There is so much hype in the media about how women are catty mean girl bitches and office places full of women are full of drama. I won’t lie that there isn’t truth to the stereotype of a group of women having more complex and intense emotions than a co-ed workplace — yet I see it as a function of us women being so emotionally raw with each other. The simple fact is we work well together because we choose to work well together. So, in the spirit our 5th year anniversary and Bitches Ain’t Crazy Ladiez Be Gettin’ Along, here are our tips for how we make our sisterhood work.
1. We’re all united around the same goal, regardless of our differences. We all want to smart, honest, funny content that women (and men!) love to read. When I asked my Frisky coworkers why they think we work together so well, down to a person everyone said it’s because we all have the same end goal. “The world is a crazy, misogynist fucked-up place, and so we work together to make it better,” wrote Julie. “We are united around the same goal, even if the way we get there may be different.”
2. We’re also united in hatred for the same people. This one is self-explanatory.

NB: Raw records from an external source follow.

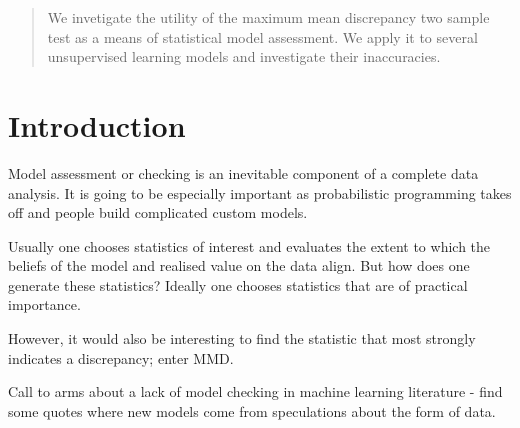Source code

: \documentclass{article}
\begin{document}
 


\begin{abstract} 
We invetigate the utility of the maximum mean discrepancy two sample test as a means of statistical model assessment.
We apply it to several unsupervised learning models and investigate their inaccuracies.
\end{abstract} 

\allowdisplaybreaks

\section{Introduction}


Model assessment or checking is an inevitable component of a complete data analysis.
It is going to be especially important as probabilistic programming takes off and people build complicated custom models.

Usually one chooses statistics of interest and evaluates the extent to which the beliefs of the model and realised value on the data align.
But how does one generate these statistics?
Ideally one chooses statistics that are of practical importance.

However, it would also be interesting to find the statistic that most strongly indicates a discrepancy; enter MMD.

Call to arms about a lack of model checking in machine learning literature - find some quotes where new models come from speculations about the form of data.
\end{document}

3. We collaborate on ideas while still retaining our individuality. The great John DeVore once said to me, regarding The Frisky, “You guys are like a band. You sound good together.” I don’t think John was trying to say none of us could be solo artists. He was just saying that our differences are to be cherished, because we all bring something different to the table. Julie’s obsessed with Morrissey, Rachel is on top of all things Karl Lagerfeld, while I will never not post about pandas. “We share our ideas and work to make them better, knowing that essentially we all have the same end point,” Julie wrote. Successfully working on a group blog is not about becoming more like each other. It’s about retaining our individuality, the special thing we bring to the table.

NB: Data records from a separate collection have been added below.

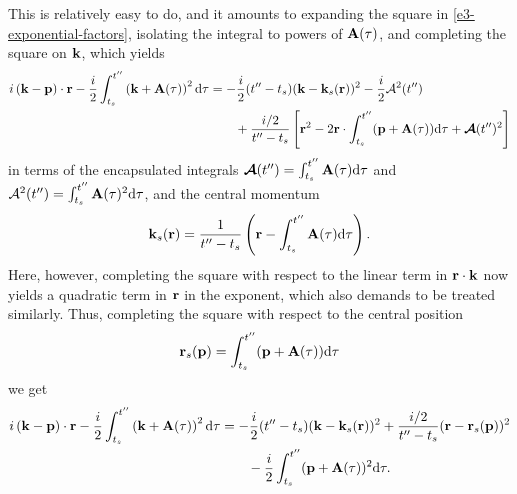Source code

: This is relatively easy to do, and it amounts to expanding the square in \eqref{e3-exponential-factors}, isolating the integral to powers of $\vb{A}(\tau)$, and completing the square on $\vb{k}$, which yields
\begin{align}
i\left(\vb{k}-\vb{p}\right)\cdot\vb{r}
-\frac{i}{2} \int_{{t_s}}^{t''}\left(\vb{k}+\vb{A}(\tau)\right)^2\mathrm{d}\tau
& =
-\frac i2 (t''-{t_s}) (\vb{k}-\vb{k}_s(\vb{r}))^2
-\frac i2 \mathcal{A}^2(t'')
\nonumber \\ & \qquad
+\frac{i/2}{t''-{t_s}} \left[
  \vb{r}^2 - 2\vb{r} \cdot \int_{{t_s}}^{t''} (\vb{p}+\vb{A}(\tau))\mathrm{d}\tau  +\bm{\mathcal{A}}(t'')^2
  \right]
\label{e3-completing-squares-k}
\end{align}
in terms of the encapsulated integrals $\bm{\mathcal{A}}(t'')=\int_{{t_s}}^{t''}\vb{A}(\tau)\mathrm{d}\tau$ and $\mathcal{A}^2(t'')=\int_{{t_s}}^{t''}\vb{A}(\tau)^2\mathrm{d}\tau$, and the central momentum
\begin{equation}
\vb{k}_s(\vb{r}) = \frac{1}{t''-{t_s}} \left(  \vb{r}-\int_{{t_s}}^{t''}\vb{A}(\tau)\mathrm{d}\tau  \right)
.
\label{e3-saddle-point-k}
\end{equation}
Here, however, completing the square with respect to the linear term in $\vb{r} \cdot \vb{k}$ now yields a quadratic term in $\vb{r}$ in the exponent, which also demands to be treated similarly. Thus, completing the square with respect to the central position
\begin{equation}
\vb{r}_s(\vb{p}) = \int_{{t_s}}^{t''} (\vb{p}+\vb{A}(\tau))\mathrm{d}\tau
\label{e3-saddle-point-r-initial}
\end{equation}
we get
\begin{align}
i\left(\vb{k}-\vb{p}\right)\cdot\vb{r}
-\frac{i}{2} \int_{{t_s}}^{t''}\left(\vb{k}+\vb{A}(\tau)\right)^2\mathrm{d}\tau
& =
-\frac i2 (t''-{t_s}) (\vb{k}-\vb{k}_s(\vb{r}))^2
+\frac{i/2}{t''-{t_s}} (\vb{r}-\vb{r}_s(\vb{p}))^2
\nonumber \\ & \qquad
-\frac i2 \int_{{t_s}}^{t''} (\vb{p}+\vb{A}(\tau))^2 \mathrm{d}\tau
.
\label{e3-completing-squares-r}
\end{align}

4. We let things go. I can only speak for myself here, but I would say it was hugely liberating to learn how to not to throw the baby out with the bathwater. I used to get pissed and stay pissed. Then I asked myself whether I really wanted to tarnish a relationship that I’d had for a year or three over one relatively minor thing. I still have a long memory, which I think is just a function of being a sensitive person, but it makes for a much-happier workplace environment to look at big picture happiness instead of little picture annoyances. “Giving people the benefit of the doubt is something I think it paramount in all relationships, from romantic ones to familial to friendship to those in the workplace,” wrote Amelia.

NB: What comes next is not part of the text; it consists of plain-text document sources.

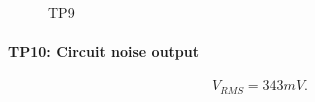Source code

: \documentclass[12pt]{article}
\begin{document}
        \begin{figure}[H]
          \centering
          \qquad
          \caption{TP9}
          \label{fig:tp9_waveforms}
        \end{figure}
        \setcounter{subfigure}{0}

      \newpage
      \paragraph{TP10: Circuit noise output}

        \begin{equation}
          V_{RMS} = 343mV.\nonumber
        \end{equation}
\end{document}
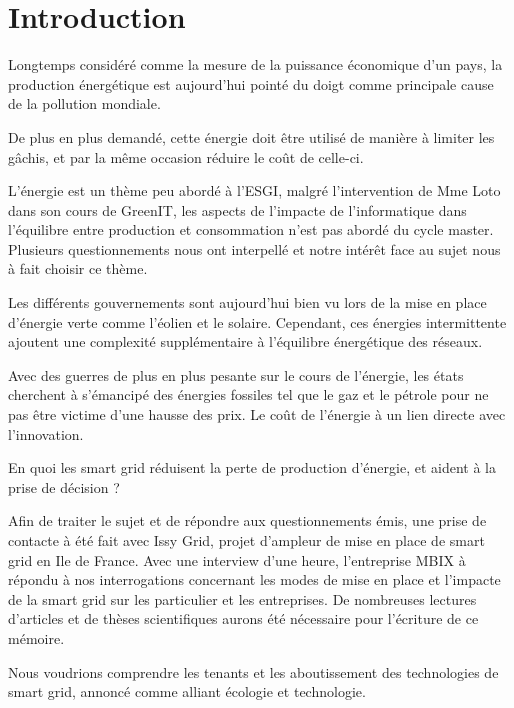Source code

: \chapter*{Introduction}

Longtemps considéré comme la mesure de la puissance économique d'un pays,
la production énergétique est aujourd'hui pointé du doigt comme principale
cause de la pollution mondiale.

De plus en plus demandé, cette énergie doit être utilisé de manière à limiter les gâchis,
et par la même occasion réduire le coût de celle-ci.


L'énergie est un thème peu abordé à l'ESGI, malgré l'intervention de Mme Loto dans son cours de GreenIT, les
aspects de l'impacte de l'informatique dans l'équilibre entre production et consommation n'est pas abordé
du cycle master. Plusieurs questionnements nous ont interpellé et notre intérêt face au sujet
nous à fait choisir ce thème.

Les différents gouvernements sont aujourd'hui bien vu lors de la mise en place
d'énergie verte comme l'éolien et le solaire. Cependant, ces énergies intermittente ajoutent
une complexité supplémentaire à l'équilibre énergétique des réseaux.

Avec des guerres de plus en plus pesante sur le cours de l'énergie, les états cherchent à s'émancipé
des énergies fossiles tel que le gaz et le pétrole pour ne pas être victime d'une hausse des prix.
Le coût de l'énergie à un lien directe avec l'innovation.


En quoi les smart grid réduisent la perte de production d'énergie, et aident à la
prise de décision ?

Afin de traiter le sujet et de répondre aux questionnements émis, une prise de contacte à été fait
avec Issy Grid, projet d'ampleur de mise en place de smart grid en Ile de France.
Avec une interview d'une heure, l'entreprise MBIX à répondu à nos interrogations concernant les modes
de mise en place et l'impacte de la smart grid sur les particulier et les entreprises.
De nombreuses lectures d'articles et de thèses scientifiques aurons été nécessaire
pour l'écriture de ce mémoire.

Nous voudrions comprendre les tenants et les aboutissement des technologies de smart grid, annoncé comme
alliant écologie et technologie.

5. We take joy in each other’s success, both professional and personal. When something good happens to one of us — a published article in a magazine, a new boyfriend — the rest of us our genuinely happy for each other. That is particularly true in the workplace and how effusive we are in supporting each other’s work. ”I love how everyone is always rooting for each other. The Frisky is not a competitive place to work, but we all still push ourselves really hard and celebrate each other’s successes,” wrote Winona. “When a post goes viral I’m genuinely excited about it, no matter who wrote it, because I know it’s good for the site.”
6. We let people have their off-days. Or off-weeks. Sometimes people have bad days. There’s family drama, yeast infections, and bills that need to be paid. Part of working on a successful team is giving people a wide berth when they need it and understanding that next week it might be you. A lot of more serious shit has gone down in these past couple of years, too. A couple of us lost parents and grandparents. A couple of us had crazy-ass breakups. It’s good to know we’ve got a net underneath us.
7. We own headphones. Not even joking about this one. How did people ever get any work done before you could plug things in your ears? Half the time I’m not even listening to any music, it’s just the tuned-out feeling that I enjoy.
The only thing that could make working at The Frisky better would be if Winona [And Lucca! -- Amelia] were here every day, so we didn’t have to Photoshop her pretty face into our group Photos. (And I know Amelia is going to edit in “and Lucca!”, because I know how she thinks. [Whoa. -- Amelia])
Do you work in an all-female environment? What’s your experience been like?